» What you should do
Copy out once more, exactly, the line with "GHC reads the" and all the lines after it, up to the last line of the data.

(Stored records)
++++++++++++++++++++
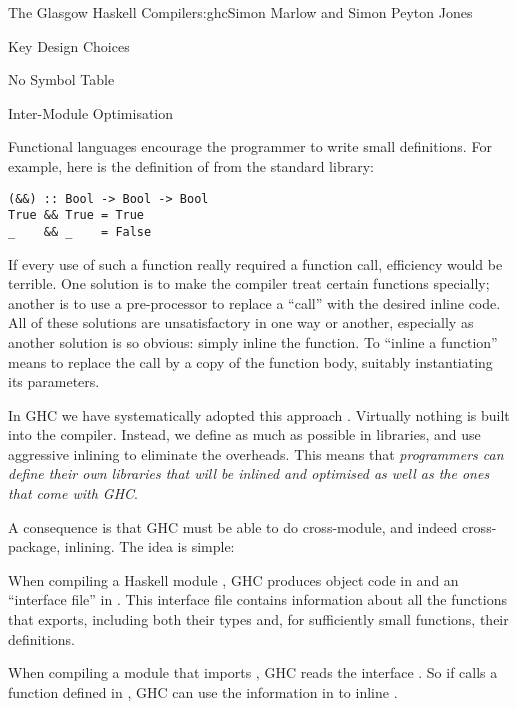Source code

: \begin{aosachapter}{The Glasgow Haskell Compiler}{s:ghc}{Simon Marlow and Simon Peyton Jones}
\begin{aosasect1}{Key Design Choices}
\begin{aosasect2}{No Symbol Table}
\end{aosasect2}

\begin{aosasect2}{Inter-Module Optimisation}

Functional languages encourage the programmer to write small
definitions.  For example, here is the definition of \code{\&\&} from
the standard library:

\begin{verbatim}
(&&) :: Bool -> Bool -> Bool
True && True = True
_    && _    = False
\end{verbatim}

If every use of such a function really required a function call,
efficiency would be terrible.  One solution is to make the compiler
treat certain functions specially; another is to use a pre-processor
to replace a ``call'' with the desired inline code.  All of these
solutions are unsatisfactory in one way or another, especially as
another solution is so obvious: simply inline the function.  To
``inline a function'' means to replace the call by a copy of the
function body, suitably instantiating its parameters.

In GHC we have systematically adopted this approach \cite{bib:inlining}.
Virtually nothing is built into the compiler.  Instead, we define as
much as possible in libraries, and use aggressive inlining to eliminate
the overheads.  This means that \emph{programmers can define their own
  libraries that will be inlined and optimised as well as the ones that
  come with GHC}.

A consequence is that GHC must be able to do cross-module, and indeed
cross-package, inlining.  The idea is simple:

\begin{aosaitemize}

\item When compiling a Haskell module , GHC produces
  object code in  and an ``interface file'' in
  .  This interface file contains information about all
  the functions that  exports, including both their types
  and, for sufficiently small functions, their definitions.

\item When compiling a module  that imports
  , GHC reads the interface .  So if
   calls a function  defined in ,
  GHC can use the information in  to inline .


\end{aosaitemize}
\end{aosasect2}
\end{aosasect1}
\end{aosachapter}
++++++++++++++++++++
» Solution for this task
  , GHC reads the interface .  So if
   calls a function  defined in ,
  GHC can use the information in  to inline .


\end{aosaitemize}
\end{aosasect2}
\end{aosasect1}
\end{aosachapter}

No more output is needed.